* _DATA EXTRACT_:
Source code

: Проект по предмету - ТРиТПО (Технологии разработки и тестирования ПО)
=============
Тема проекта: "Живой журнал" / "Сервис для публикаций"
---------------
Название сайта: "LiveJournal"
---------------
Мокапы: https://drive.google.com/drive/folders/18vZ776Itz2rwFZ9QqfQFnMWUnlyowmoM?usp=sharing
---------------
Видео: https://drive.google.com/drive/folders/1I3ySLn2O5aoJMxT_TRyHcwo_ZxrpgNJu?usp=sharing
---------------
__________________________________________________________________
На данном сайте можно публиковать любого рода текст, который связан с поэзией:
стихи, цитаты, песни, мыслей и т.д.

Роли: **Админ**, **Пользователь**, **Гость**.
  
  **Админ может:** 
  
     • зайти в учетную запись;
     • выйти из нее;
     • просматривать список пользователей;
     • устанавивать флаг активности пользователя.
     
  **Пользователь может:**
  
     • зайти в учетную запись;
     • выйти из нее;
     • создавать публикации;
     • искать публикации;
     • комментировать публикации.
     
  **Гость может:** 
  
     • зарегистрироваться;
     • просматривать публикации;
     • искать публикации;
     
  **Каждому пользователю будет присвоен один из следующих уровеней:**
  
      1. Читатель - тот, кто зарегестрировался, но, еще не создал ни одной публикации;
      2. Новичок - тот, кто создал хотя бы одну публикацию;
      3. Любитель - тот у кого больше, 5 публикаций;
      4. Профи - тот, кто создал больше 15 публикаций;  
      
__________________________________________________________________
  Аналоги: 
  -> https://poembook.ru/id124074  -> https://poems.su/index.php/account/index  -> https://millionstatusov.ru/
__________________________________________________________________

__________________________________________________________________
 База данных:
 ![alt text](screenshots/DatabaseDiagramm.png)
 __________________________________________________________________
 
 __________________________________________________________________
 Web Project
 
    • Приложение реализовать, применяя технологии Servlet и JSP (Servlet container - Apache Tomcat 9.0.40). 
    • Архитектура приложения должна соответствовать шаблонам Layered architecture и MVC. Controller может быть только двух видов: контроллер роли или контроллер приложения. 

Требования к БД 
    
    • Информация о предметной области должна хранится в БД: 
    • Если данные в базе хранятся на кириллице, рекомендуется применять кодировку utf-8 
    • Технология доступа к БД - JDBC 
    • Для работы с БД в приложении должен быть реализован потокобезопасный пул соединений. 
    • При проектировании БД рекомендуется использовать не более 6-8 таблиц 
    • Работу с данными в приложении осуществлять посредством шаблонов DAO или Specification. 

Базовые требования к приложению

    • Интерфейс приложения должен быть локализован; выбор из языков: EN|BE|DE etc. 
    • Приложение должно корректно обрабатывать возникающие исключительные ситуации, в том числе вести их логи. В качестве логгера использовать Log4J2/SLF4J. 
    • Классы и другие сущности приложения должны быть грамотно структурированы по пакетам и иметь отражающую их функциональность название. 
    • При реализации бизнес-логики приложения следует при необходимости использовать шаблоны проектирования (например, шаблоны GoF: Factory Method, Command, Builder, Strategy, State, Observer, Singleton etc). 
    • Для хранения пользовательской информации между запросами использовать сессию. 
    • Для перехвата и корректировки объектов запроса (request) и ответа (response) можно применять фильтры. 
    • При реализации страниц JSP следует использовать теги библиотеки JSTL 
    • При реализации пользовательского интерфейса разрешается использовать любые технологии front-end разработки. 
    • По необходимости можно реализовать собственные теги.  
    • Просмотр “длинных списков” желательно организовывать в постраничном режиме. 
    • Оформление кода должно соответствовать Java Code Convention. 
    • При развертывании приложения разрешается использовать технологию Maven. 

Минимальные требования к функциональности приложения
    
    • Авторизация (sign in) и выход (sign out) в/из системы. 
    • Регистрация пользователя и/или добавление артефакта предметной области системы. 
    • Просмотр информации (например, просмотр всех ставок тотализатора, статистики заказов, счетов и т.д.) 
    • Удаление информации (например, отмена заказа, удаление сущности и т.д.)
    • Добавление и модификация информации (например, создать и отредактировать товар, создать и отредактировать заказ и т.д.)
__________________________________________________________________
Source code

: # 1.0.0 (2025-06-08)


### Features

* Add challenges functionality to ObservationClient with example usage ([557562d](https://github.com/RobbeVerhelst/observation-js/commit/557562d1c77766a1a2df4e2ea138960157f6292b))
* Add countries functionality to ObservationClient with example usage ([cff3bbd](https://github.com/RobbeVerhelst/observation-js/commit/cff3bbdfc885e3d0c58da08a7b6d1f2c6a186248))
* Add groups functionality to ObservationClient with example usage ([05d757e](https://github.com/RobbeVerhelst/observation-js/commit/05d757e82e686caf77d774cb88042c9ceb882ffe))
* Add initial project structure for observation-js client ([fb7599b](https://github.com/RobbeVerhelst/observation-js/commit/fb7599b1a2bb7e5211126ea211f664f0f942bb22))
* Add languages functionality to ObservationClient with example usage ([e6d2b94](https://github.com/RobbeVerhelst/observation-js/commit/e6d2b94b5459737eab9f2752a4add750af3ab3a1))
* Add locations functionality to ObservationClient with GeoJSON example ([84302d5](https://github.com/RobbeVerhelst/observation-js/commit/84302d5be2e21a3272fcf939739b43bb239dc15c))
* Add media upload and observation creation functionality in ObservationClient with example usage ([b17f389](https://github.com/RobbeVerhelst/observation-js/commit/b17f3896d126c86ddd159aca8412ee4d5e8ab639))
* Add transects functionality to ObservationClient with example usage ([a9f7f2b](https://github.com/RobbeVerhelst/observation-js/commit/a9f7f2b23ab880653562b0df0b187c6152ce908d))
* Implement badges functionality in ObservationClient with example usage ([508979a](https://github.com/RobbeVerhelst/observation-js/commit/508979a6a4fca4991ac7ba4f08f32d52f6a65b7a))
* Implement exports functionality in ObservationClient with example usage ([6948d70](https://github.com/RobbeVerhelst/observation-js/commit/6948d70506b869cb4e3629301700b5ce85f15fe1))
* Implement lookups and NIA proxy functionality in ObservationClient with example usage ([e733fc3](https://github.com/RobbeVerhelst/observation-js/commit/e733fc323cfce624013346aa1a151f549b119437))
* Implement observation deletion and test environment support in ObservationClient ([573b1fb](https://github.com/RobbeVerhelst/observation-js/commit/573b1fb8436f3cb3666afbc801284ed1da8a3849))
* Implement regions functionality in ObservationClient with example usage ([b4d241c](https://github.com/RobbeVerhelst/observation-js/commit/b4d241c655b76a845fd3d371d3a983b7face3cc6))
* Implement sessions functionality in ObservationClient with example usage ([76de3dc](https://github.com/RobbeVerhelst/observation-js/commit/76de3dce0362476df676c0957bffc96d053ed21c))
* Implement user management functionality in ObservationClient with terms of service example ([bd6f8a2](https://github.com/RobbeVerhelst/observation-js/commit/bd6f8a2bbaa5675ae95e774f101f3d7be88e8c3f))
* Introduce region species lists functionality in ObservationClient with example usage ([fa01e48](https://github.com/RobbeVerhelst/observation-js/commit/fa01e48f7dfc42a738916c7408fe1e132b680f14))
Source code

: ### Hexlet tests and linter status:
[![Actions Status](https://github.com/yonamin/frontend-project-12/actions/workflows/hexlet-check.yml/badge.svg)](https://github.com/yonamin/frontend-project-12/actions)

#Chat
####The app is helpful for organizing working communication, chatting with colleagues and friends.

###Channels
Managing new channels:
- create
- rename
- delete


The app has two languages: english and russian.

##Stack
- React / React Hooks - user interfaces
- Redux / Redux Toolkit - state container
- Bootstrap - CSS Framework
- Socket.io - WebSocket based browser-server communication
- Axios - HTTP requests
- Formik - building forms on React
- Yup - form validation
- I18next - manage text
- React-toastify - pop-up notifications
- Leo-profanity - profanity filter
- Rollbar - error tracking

* _WORK ITEM_:
For the word "google", go through the records and show each line that carries it.

* _ANSWER SPACE_:
Мокапы: https://drive.google.com/drive/folders/18vZ776Itz2rwFZ9QqfQFnMWUnlyowmoM?usp=sharing
Видео: https://drive.google.com/drive/folders/1I3ySLn2O5aoJMxT_TRyHcwo_ZxrpgNJu?usp=sharing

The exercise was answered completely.